Tons more in the full review here.

MacDailyNews Take: We’ll tell you from personal experience (in Space Gray, not Rose Gold), it makes people stare. It’s our new favorite Mac (sorry, 11-inch MacBook Air)!


  1. An aesthetic feat? Yeah. But that’s all it is. There’s no upgradeability, Configure-to-Order Solid State Drive upgrades cost more than they’re worth, and there’s only one port for charging and data transfer.
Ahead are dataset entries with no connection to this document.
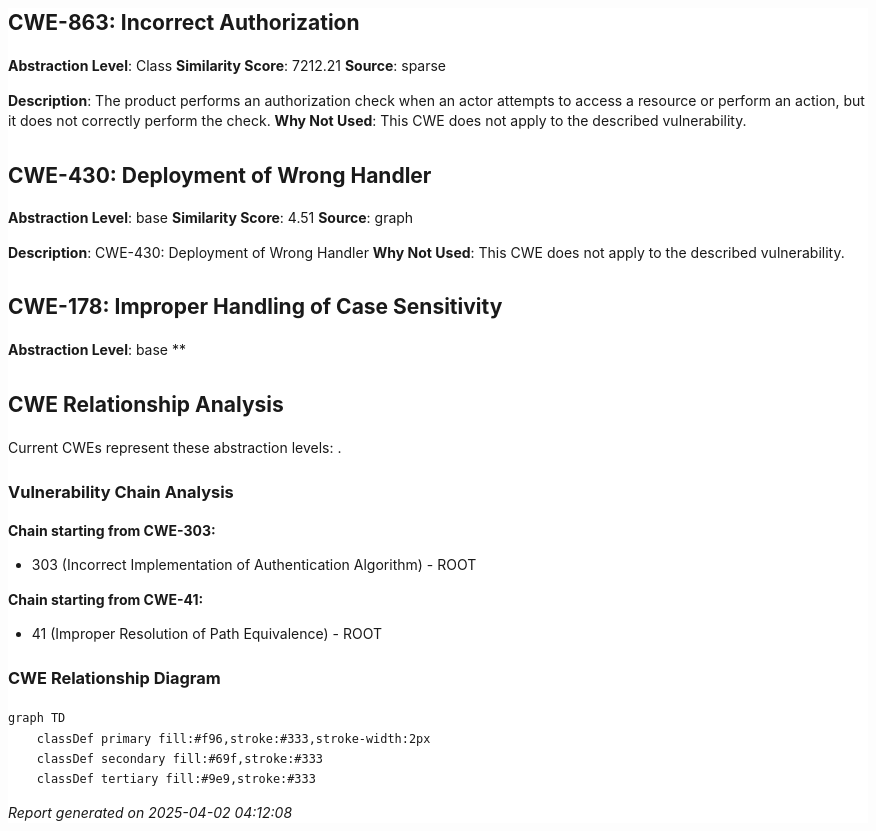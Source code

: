 ## CWE-863: Incorrect Authorization
**Abstraction Level**: Class
**Similarity Score**: 7212.21
**Source**: sparse

**Description**:
The product performs an authorization check when an actor attempts to access a resource or perform an action, but it does not correctly perform the check.
**Why Not Used**: This CWE does not apply to the described vulnerability.

## CWE-430: Deployment of Wrong Handler
**Abstraction Level**: base
**Similarity Score**: 4.51
**Source**: graph

**Description**:
CWE-430: Deployment of Wrong Handler
**Why Not Used**: This CWE does not apply to the described vulnerability.

## CWE-178: Improper Handling of Case Sensitivity
**Abstraction Level**: base
**


## CWE Relationship Analysis

Current CWEs represent these abstraction levels: .


### Vulnerability Chain Analysis

**Chain starting from CWE-303:**
- 303 (Incorrect Implementation of Authentication Algorithm) - ROOT


**Chain starting from CWE-41:**
- 41 (Improper Resolution of Path Equivalence) - ROOT



### CWE Relationship Diagram

```mermaid
graph TD
    classDef primary fill:#f96,stroke:#333,stroke-width:2px
    classDef secondary fill:#69f,stroke:#333
    classDef tertiary fill:#9e9,stroke:#333
```



*Report generated on 2025-04-02 04:12:08*
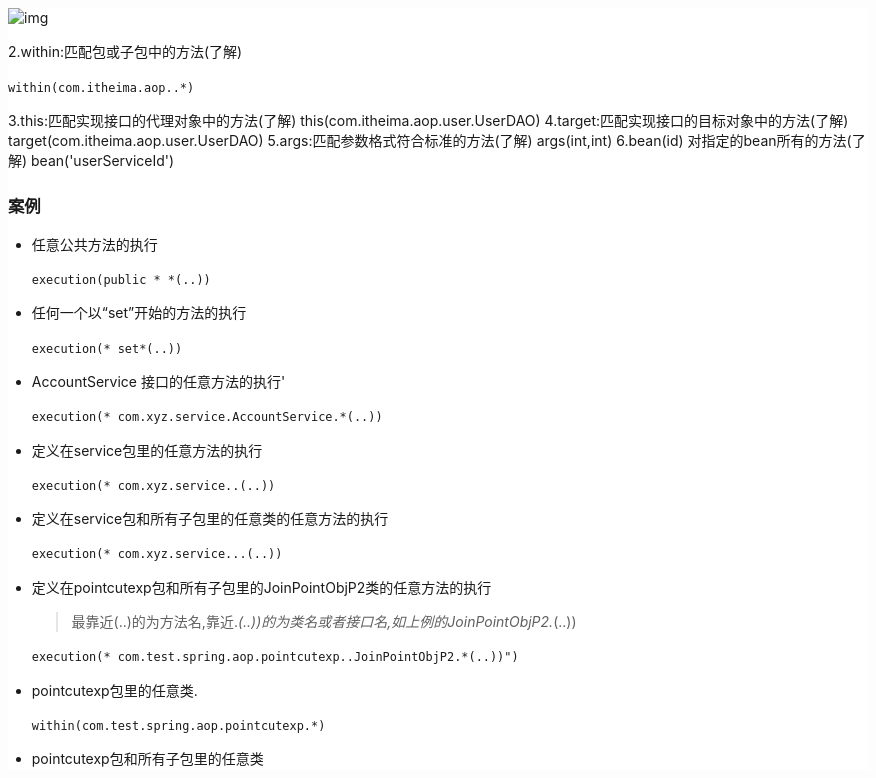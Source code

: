 ![img]({{site.cdn}}assets/images/blog/2019/20190419153629.png)

2.within:匹配包或子包中的方法(了解)

	within(com.itheima.aop..*)
3.this:匹配实现接口的代理对象中的方法(了解)
	this(com.itheima.aop.user.UserDAO)
4.target:匹配实现接口的目标对象中的方法(了解)
	target(com.itheima.aop.user.UserDAO)
5.args:匹配参数格式符合标准的方法(了解)
	args(int,int)
6.bean(id)  对指定的bean所有的方法(了解)
	bean('userServiceId')

### 案例

- 任意公共方法的执行

  ```
  execution(public * *(..))
  ```

- 任何一个以“set”开始的方法的执行

  ```
  execution(* set*(..))
  ```

- AccountService 接口的任意方法的执行'

  ```
  execution(* com.xyz.service.AccountService.*(..))
  ```

- 定义在service包里的任意方法的执行

  ```
  execution(* com.xyz.service..(..))
  ```

- 定义在service包和所有子包里的任意类的任意方法的执行

  ```
  execution(* com.xyz.service...(..))
  ```

- 定义在pointcutexp包和所有子包里的JoinPointObjP2类的任意方法的执行

  > 最靠近(..)的为方法名,靠近.*(..))的为类名或者接口名,如上例的JoinPointObjP2.*(..))

  ```
  execution(* com.test.spring.aop.pointcutexp..JoinPointObjP2.*(..))")
  ```

- pointcutexp包里的任意类.

  ```
  within(com.test.spring.aop.pointcutexp.*)
  ```

- pointcutexp包和所有子包里的任意类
    1. I think you’re the one suffering from a lack of upgradability… my last MacBook was a built-to-order MacBook Air 11” with a core i7 from 2011…. it’s lasted me all this time, no upgrades necessary, as my daily machine.
      Only now with the launch of the MacBook 12” with the new m7 processor BTO option has it been worth upgrading. My MacBook Air lasted me over 5 years, and still outperforms the slower MacBooks. This one will probably last me 3-4 years too.
      It has 500GB of fast SSD and 8GB RAM and a retina display… quite what would I want to upgrade?
      If you really feel you need something with lots of holes to stick things in to satisfy yourself, then you’re right, the MacBook is not for you. For anyone not obsessed with having an orgy with their laptop, the lack of ports is easily compensated by plugging in a portable dock as and when needed.
      Otherwise, I’ll take the portability over the ports any time.

      1. My i7 8GB 13″ Air is still going strong after 3 years and I expect it to last a few more at least. I’m willing to trade upgradeability for a thinner, lighter laptop with better battery life. Max out your specs and you’ll be set for 4-5 years. If you can’t afford it then Apple products aren’t for you. Earning more money solves many problems.